[Data Boundary: Start]

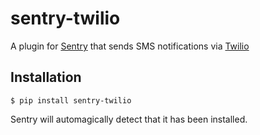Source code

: # sentry-twilio
A plugin for [Sentry](https://www.getsentry.com/) that sends SMS notifications via [Twilio](http://www.twilio.com/)

## Installation
`$ pip install sentry-twilio`

Sentry will automagically detect that it has been installed.
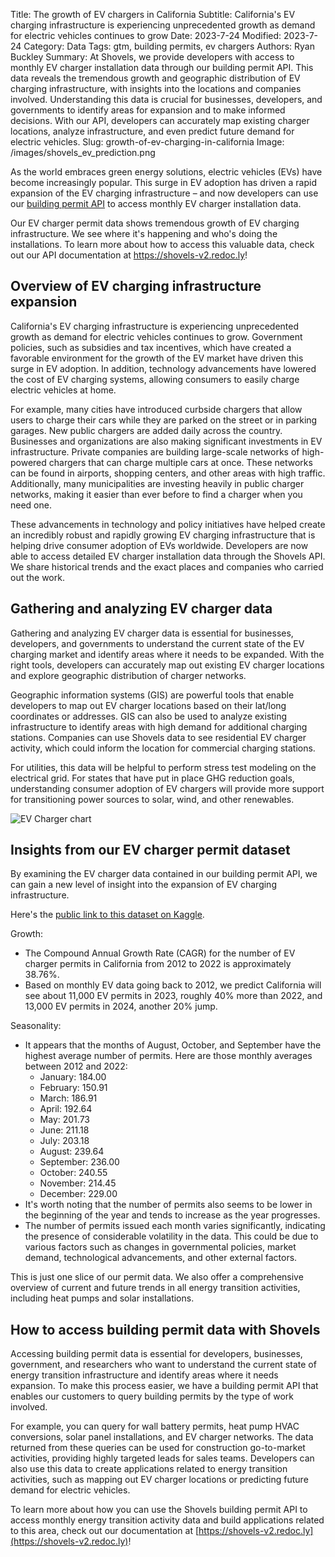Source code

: Title: The growth of EV chargers in California
Subtitle: California's EV charging infrastructure is experiencing unprecedented growth as demand for electric vehicles continues to grow
Date: 2023-7-24
Modified: 2023-7-24
Category: Data
Tags: gtm, building permits, ev chargers
Authors: Ryan Buckley
Summary: At Shovels, we provide developers with access to monthly EV charger installation data through our building permit API. This data reveals the tremendous growth and geographic distribution of EV charging infrastructure, with insights into the locations and companies involved. Understanding this data is crucial for businesses, developers, and governments to identify areas for expansion and to make informed decisions. With our API, developers can accurately map existing charger locations, analyze infrastructure, and even predict future demand for electric vehicles. 
Slug: growth-of-ev-charging-in-california
Image: /images/shovels_ev_prediction.png


As the world embraces green energy solutions, electric vehicles (EVs) have become increasingly popular. This surge in EV adoption has driven a rapid expansion of the EV charging infrastructure – and now developers can use our [building permit API](https://shovels-v2.redoc.ly) to access monthly EV charger installation data.

Our EV charger permit data shows tremendous growth of EV charging infrastructure. We see where it's happening and who's doing the installations. To learn more about how to access this valuable data, check out our API documentation at https://shovels-v2.redoc.ly!

## Overview of EV charging infrastructure expansion

California's EV charging infrastructure is experiencing unprecedented growth as demand for electric vehicles continues to grow. Government policies, such as subsidies and tax incentives, which have created a favorable environment for the growth of the EV market have driven this surge in EV adoption. In addition, technology advancements have lowered the cost of EV charging systems, allowing consumers to easily charge electric vehicles at home.

For example, many cities have introduced curbside chargers that allow users to charge their cars while they are parked on the street or in parking garages. New public chargers are added daily across the country. Businesses and organizations are also making significant investments in EV infrastructure. Private companies are building large-scale networks of high-powered chargers that can charge multiple cars at once. These networks can be found in airports, shopping centers, and other areas with high traffic. Additionally, many municipalities are investing heavily in public charger networks, making it easier than ever before to find a charger when you need one.

These advancements in technology and policy initiatives have helped create an incredibly robust and rapidly growing EV charging infrastructure that is helping drive consumer adoption of EVs worldwide. Developers are now able to access detailed EV charger installation data through the Shovels API. We share historical trends and the exact places and companies who carried out the work.

## Gathering and analyzing EV charger data

Gathering and analyzing EV charger data is essential for businesses, developers, and governments to understand the current state of the EV charging market and identify areas where it needs to be expanded. With the right tools, developers can accurately map out existing EV charger locations and explore geographic distribution of charger networks.

Geographic information systems (GIS) are powerful tools that enable developers to map out EV charger locations based on their lat/long coordinates or addresses. GIS can also be used to analyze existing infrastructure to identify areas with high demand for additional charging stations. Companies can use Shovels data to see residential EV charger activity, which could inform the location for commercial charging stations.

For utilities, this data will be helpful to perform stress test modeling on the electrical grid. For states that have put in place GHG reduction goals, understanding consumer adoption of EV chargers will provide more support for transitioning power sources to solar, wind, and other renewables.

![EV Charger chart]({static}/images/shovels_ev_prediction.png)

## Insights from our EV charger permit dataset

By examining the EV charger data contained in our building permit API, we can gain a new level of insight into the expansion of EV charging infrastructure.

Here's the [public link to this dataset on Kaggle](https://www.kaggle.com/datasets/rbucks/monthly-ev-charger-permits).

Growth:

- The Compound Annual Growth Rate (CAGR) for the number of EV charger permits in California from 2012 to 2022 is approximately 38.76%.
- Based on monthly EV data going back to 2012, we predict California will see about 11,000 EV permits in 2023, roughly 40% more than 2022, and 13,000 EV permits in 2024, another 20% jump.

Seasonality:

- It appears that the months of August, October, and September have the highest average number of permits. Here are those monthly averages between 2012 and 2022:
    - January: 184.00
    - February: 150.91
    - March: 186.91
    - April: 192.64
    - May: 201.73
    - June: 211.18
    - July: 203.18
    - August: 239.64
    - September: 236.00
    - October: 240.55
    - November: 214.45
    - December: 229.00
- It's worth noting that the number of permits also seems to be lower in the beginning of the year and tends to increase as the year progresses.
- The number of permits issued each month varies significantly, indicating the presence of considerable volatility in the data. This could be due to various factors such as changes in governmental policies, market demand, technological advancements, and other external factors.

This is just one slice of our permit data. We also offer a comprehensive overview of current and future trends in all energy transition activities, including heat pumps and solar installations.

## How to access building permit data with Shovels

Accessing building permit data is essential for developers, businesses, government, and researchers who want to understand the current state of energy transition infrastructure and identify areas where it needs expansion. To make this process easier, we have a building permit API that enables our customers to query building permits by the type of work involved.

For example, you can query for wall battery permits, heat pump HVAC conversions, solar panel installations, and EV charger networks. The data returned from these queries can be used for construction go-to-market activities, providing highly targeted leads for sales teams. Developers can also use this data to create applications related to energy transition activities, such as mapping out EV charger locations or predicting future demand for electric vehicles.

To learn more about how you can use the Shovels building permit API to access monthly energy transition activity data and build applications related to this area, check out our documentation at [https://shovels-v2.redoc.ly](https://shovels-v2.redoc.ly)!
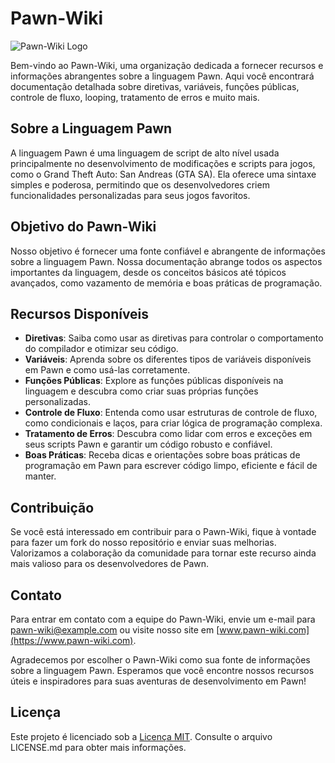 # Pawn-Wiki

![Pawn-Wiki Logo](https://avatars.githubusercontent.com/u/143467527?s=200&v=4)

Bem-vindo ao Pawn-Wiki, uma organização dedicada a fornecer recursos e informações abrangentes sobre a linguagem Pawn. Aqui você encontrará documentação detalhada sobre diretivas, variáveis, funções públicas, controle de fluxo, looping, tratamento de erros e muito mais.

## Sobre a Linguagem Pawn

A linguagem Pawn é uma linguagem de script de alto nível usada principalmente no desenvolvimento de modificações e scripts para jogos, como o Grand Theft Auto: San Andreas (GTA SA). Ela oferece uma sintaxe simples e poderosa, permitindo que os desenvolvedores criem funcionalidades personalizadas para seus jogos favoritos.

## Objetivo do Pawn-Wiki

Nosso objetivo é fornecer uma fonte confiável e abrangente de informações sobre a linguagem Pawn. Nossa documentação abrange todos os aspectos importantes da linguagem, desde os conceitos básicos até tópicos avançados, como vazamento de memória e boas práticas de programação.

## Recursos Disponíveis

- **Diretivas**: Saiba como usar as diretivas para controlar o comportamento do compilador e otimizar seu código.
- **Variáveis**: Aprenda sobre os diferentes tipos de variáveis disponíveis em Pawn e como usá-las corretamente.
- **Funções Públicas**: Explore as funções públicas disponíveis na linguagem e descubra como criar suas próprias funções personalizadas.
- **Controle de Fluxo**: Entenda como usar estruturas de controle de fluxo, como condicionais e laços, para criar lógica de programação complexa.
- **Tratamento de Erros**: Descubra como lidar com erros e exceções em seus scripts Pawn e garantir um código robusto e confiável.
- **Boas Práticas**: Receba dicas e orientações sobre boas práticas de programação em Pawn para escrever código limpo, eficiente e fácil de manter.

## Contribuição

Se você está interessado em contribuir para o Pawn-Wiki, fique à vontade para fazer um fork do nosso repositório e enviar suas melhorias. Valorizamos a colaboração da comunidade para tornar este recurso ainda mais valioso para os desenvolvedores de Pawn.

## Contato

Para entrar em contato com a equipe do Pawn-Wiki, envie um e-mail para pawn-wiki@example.com ou visite nosso site em [www.pawn-wiki.com](https://www.pawn-wiki.com).

Agradecemos por escolher o Pawn-Wiki como sua fonte de informações sobre a linguagem Pawn. Esperamos que você encontre nossos recursos úteis e inspiradores para suas aventuras de desenvolvimento em Pawn!

## Licença

Este projeto é licenciado sob a [Licença MIT](https://opensource.org/licenses/MIT). Consulte o arquivo LICENSE.md para obter mais informações.
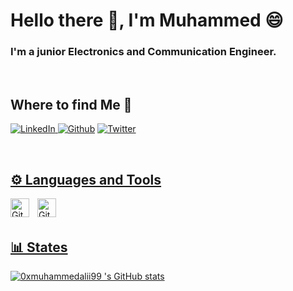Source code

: # Hello there 👋, I'm Muhammed 😄
### I'm a junior Electronics and Communication Engineer.

<br />

## Where to find Me 🔗
 </a> <a href="https://www.linkedin.com/in/muhammedalii9" target="_blank"><img alt="LinkedIn" src="https://img.shields.io/badge/linkedin-%230077B5.svg?&style=for-the-badge&logo=linkedin&logoColor=white" /> <a href="https://github.com/0xmuhammedalii99 " target="_blank"><img alt="Github" src="https://img.shields.io/badge/GitHub-%2312100E.svg?&style=for-the-badge&logo=Github&logoColor=white" /></a> 
 <a href="https://twitter.com/muhammed9alii" target="_blank"><img alt="Twitter" src="https://img.shields.io/badge/twitter-%231DA1F2.svg?&style=for-the-badge&logo=twitter&logoColor=white" />
 
 <br />
 
## ⚙️ Languages and Tools
<img align="left" alt="Git" width="30px" style="padding-right:10px;" src="https://cdn.jsdelivr.net/gh/devicons/devicon/icons/git/git-original.svg" />
<img align="left" alt="GitHub" width="30px" style="padding-right:10px;" src="https://cdn.jsdelivr.net/gh/devicons/devicon/icons/github/github-original.svg" />

<br/>
<br/>

## 📊 States

 ![0xmuhammedalii99 's GitHub stats](https://github-readme-stats.vercel.app/api?username=0xmuhammedalii99&show_icons=true&theme=gruvbox)

<!-- ![GitHub Streak](https://streak-stats.demolab.com?user=0xmuhammedalii99 &theme=gruvbox&border_radius=4.5) -->
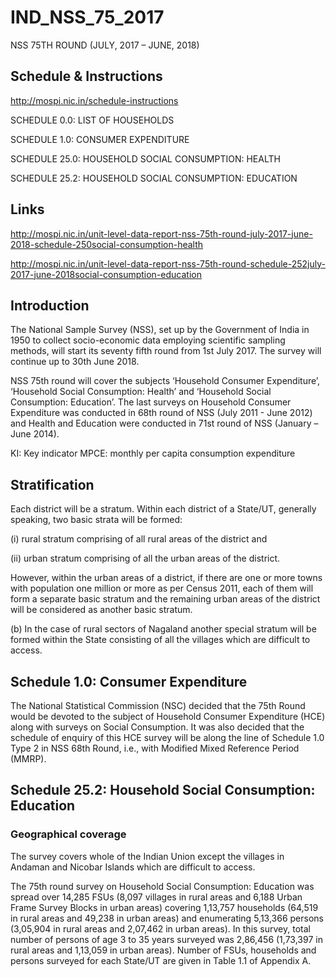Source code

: # IND_NSS_75_2017
NSS 75TH ROUND (JULY, 2017 – JUNE, 2018)

## Schedule & Instructions

http://mospi.nic.in/schedule-instructions

SCHEDULE 0.0: LIST OF HOUSEHOLDS

SCHEDULE 1.0: CONSUMER EXPENDITURE

SCHEDULE 25.0: HOUSEHOLD SOCIAL CONSUMPTION: HEALTH

SCHEDULE 25.2: HOUSEHOLD SOCIAL CONSUMPTION: EDUCATION

## Links

http://mospi.nic.in/unit-level-data-report-nss-75th-round-july-2017-june-2018-schedule-250social-consumption-health

http://mospi.nic.in/unit-level-data-report-nss-75th-round-schedule-252july-2017-june-2018social-consumption-education

## Introduction

The National Sample Survey (NSS), set up by the Government of India in 1950 to collect socio-economic data employing scientific sampling methods, will start its seventy fifth round from 1st July 2017. The survey will continue up to 30th June 2018.

NSS 75th round will cover the subjects ‘Household Consumer Expenditure’, ‘Household Social Consumption: Health’ and ‘Household Social Consumption: Education’. The last surveys on Household Consumer Expenditure was conducted in 68th round of NSS (July 2011 - June 2012) and Health and Education were conducted in 71st round of NSS (January – June 2014).

KI: Key indicator
MPCE: monthly per capita consumption expenditure

## Stratification

Each district will be a stratum. Within each district of a State/UT, generally speaking, two basic strata will be formed: 

(i) rural stratum comprising of all rural areas of the district and 

(ii) urban stratum comprising of all the urban areas of the district. 

However, within the urban areas of a district, if there are one or more towns with population one million or more as per Census 2011, each of them will form a separate basic stratum and the remaining urban areas of the district will be considered as another basic stratum. 

(b) In the case of rural sectors of Nagaland another special stratum will be formed within the
State consisting of all the villages which are difficult to access.

## Schedule 1.0: Consumer Expenditure

The National Statistical Commission (NSC) decided that the 75th Round would be devoted to the subject of Household Consumer Expenditure (HCE) along with surveys on Social Consumption. It was also decided that the schedule of enquiry of this HCE survey will be along the line of Schedule 1.0 Type 2 in NSS 68th Round, i.e., with Modified Mixed Reference Period (MMRP).


## Schedule 25.2: Household Social Consumption: Education

### Geographical coverage

The survey covers whole of the Indian Union except the villages in Andaman and Nicobar Islands which are difficult to access. 

The 75th round survey on Household Social Consumption: Education was spread over 14,285 FSUs (8,097 villages in rural areas and 6,188 Urban Frame Survey Blocks in urban areas) covering 1,13,757 households (64,519 in rural areas and 49,238 in urban areas) and enumerating 5,13,366 persons (3,05,904 in rural areas and 2,07,462 in urban areas). In this survey, total number of persons of age 3 to 35 years surveyed was 2,86,456 (1,73,397 in rural areas and 1,13,059 in urban areas). Number of FSUs, households and persons surveyed for each State/UT are given in Table 1.1 of Appendix A. 
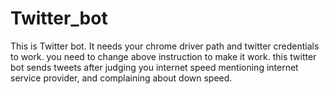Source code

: # Twitter_bot
This is Twitter bot.
It needs your chrome driver path and twitter credentials to work.
you need to change above instruction to make it work.
this twitter bot sends tweets after judging you internet speed mentioning internet service provider, and complaining about down speed.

[Data Boundary: End]

◆ **Aim of the exercise**
Whenever a line of the material holds the word "devicon", copy it out.

◆ **Worked solution**
<img align="left" alt="Git" width="30px" style="padding-right:10px;" src="https://cdn.jsdelivr.net/gh/devicons/devicon/icons/git/git-original.svg" />
<img align="left" alt="GitHub" width="30px" style="padding-right:10px;" src="https://cdn.jsdelivr.net/gh/devicons/devicon/icons/github/github-original.svg" />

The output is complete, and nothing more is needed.